Three days and two more stints in the cupboard after that, she overheard her cousins discussing if their mother was going to airlock her.
“It would be much more economical,” Donalin argued. “Otherwise we’re going to feed her all these years to bring us dinner. Usually, we make people pay us to do that, just for the privilege of being on our ship.”
“She’s still Family,” Tanith said. She was sixteen, and there was something in her face that made Pendt think she knew a secret that would never even occur to her younger sister or any of the boys. “A Harland is always worth something, even if we have to wait for her for a bit.”
“The captain has made it clear we’re not to bother with her one way or the other,” Jerrus said. He was the most practical of the lot, the most like his mother, except he couldn’t feel the stars. “So, we won’t, unless we get new orders.”
“And you’d better set an example for her sibs,” Tanith said. “Not to mention Karderee. They need to understand how fragile our balance is, and what Pendt’s flaws might cost us.”
That shut everyone up for a while. The Harlands were not afraid of space, but they were respectful towards it, and not a one of them, Pendt included, was going to tempt fate.
As she cleared plates from the table without being acknowledged by any of her relatives, it occurred to Pendt that she had one thing they didn’t have: She had seen the stars.
She didn’t see them again for a very long time.
JUST BEFORE SHE TURNED eight, Pendt asked if she could work in hydroponics. She told her mother that she knew as much about plants as she did about protein—which was to say, not much—and that she thought she could help the plants grow better.
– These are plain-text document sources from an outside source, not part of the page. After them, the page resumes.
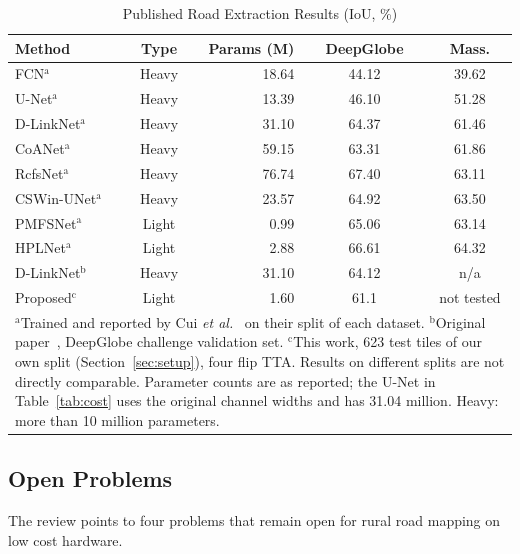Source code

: \documentclass{ieeeaccess}
\begin{document}
\begin{table}[t]
\caption{Published Road Extraction Results (IoU, \%)}
\label{tab:literature}
\setlength{\tabcolsep}{3pt}
\tablebodyfont
\begin{tabular}{|l|c|r|c|c|}
\hline
Method & Type & Params (M) & DeepGlobe & Mass. \\
\hline
FCN$^{\mathrm{a}}$ & Heavy & 18.64 & 44.12 & 39.62 \\
U-Net$^{\mathrm{a}}$ & Heavy & 13.39 & 46.10 & 51.28 \\
D-LinkNet$^{\mathrm{a}}$ & Heavy & 31.10 & 64.37 & 61.46 \\
CoANet$^{\mathrm{a}}$ & Heavy & 59.15 & 63.31 & 61.86 \\
RcfsNet$^{\mathrm{a}}$ & Heavy & 76.74 & 67.40 & 63.11 \\
CSWin-UNet$^{\mathrm{a}}$ & Heavy & 23.57 & 64.92 & 63.50 \\
PMFSNet$^{\mathrm{a}}$ & Light & 0.99 & 65.06 & 63.14 \\
HPLNet$^{\mathrm{a}}$ & Light & 2.88 & 66.61 & 64.32 \\
\hline
D-LinkNet$^{\mathrm{b}}$ & Heavy & 31.10 & 64.12 & n/a \\
Proposed$^{\mathrm{c}}$ & Light & 1.60 & 61.1 & not tested \\
\hline
\multicolumn{5}{p{225pt}}{$^{\mathrm{a}}$Trained and reported by Cui \emph{et al.}~\cite{cui2025hplnet} on their split of each dataset. $^{\mathrm{b}}$Original paper~\cite{zhou2018dlinknet}, DeepGlobe challenge validation set. $^{\mathrm{c}}$This work, 623 test tiles of our own split (Section~\ref{sec:setup}), four flip TTA. Results on different splits are not directly comparable. Parameter counts are as reported; the U-Net in Table~\ref{tab:cost} uses the original channel widths and has 31.04 million. Heavy: more than 10 million parameters.}
\end{tabular}
\end{table}

\subsection{Open Problems}

The review points to four problems that remain open for rural road mapping on low cost hardware.
\end{document}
“How do you know that?” Lodia asked, and Pendt found herself the sole recipient of her mother’s attention quite suddenly. It was not a reassuring feeling.
“I just”—Pendt groped for words to explain the feeling—“I just do?”
It was difficult to elucidate. It was similar to the feeling that Pendt had as she measured out calories onto her siblings’ plates, but wilder and less predictable. She felt it most strongly when she had just eaten, and sometimes it knocked the wind out of her if she chased it for too long.
Lodia was quiet for a moment, and then she put her hands under Pendt’s chin and forced her to make eye contact.
“You will always feel that call,” Lodia said. Her voice was pure Officer, but there was a fear in her eyes that Pendt didn’t understand. “I feel a call to the stars and your brothers feel the call of electricity, but you must never answer it, do you understand me?”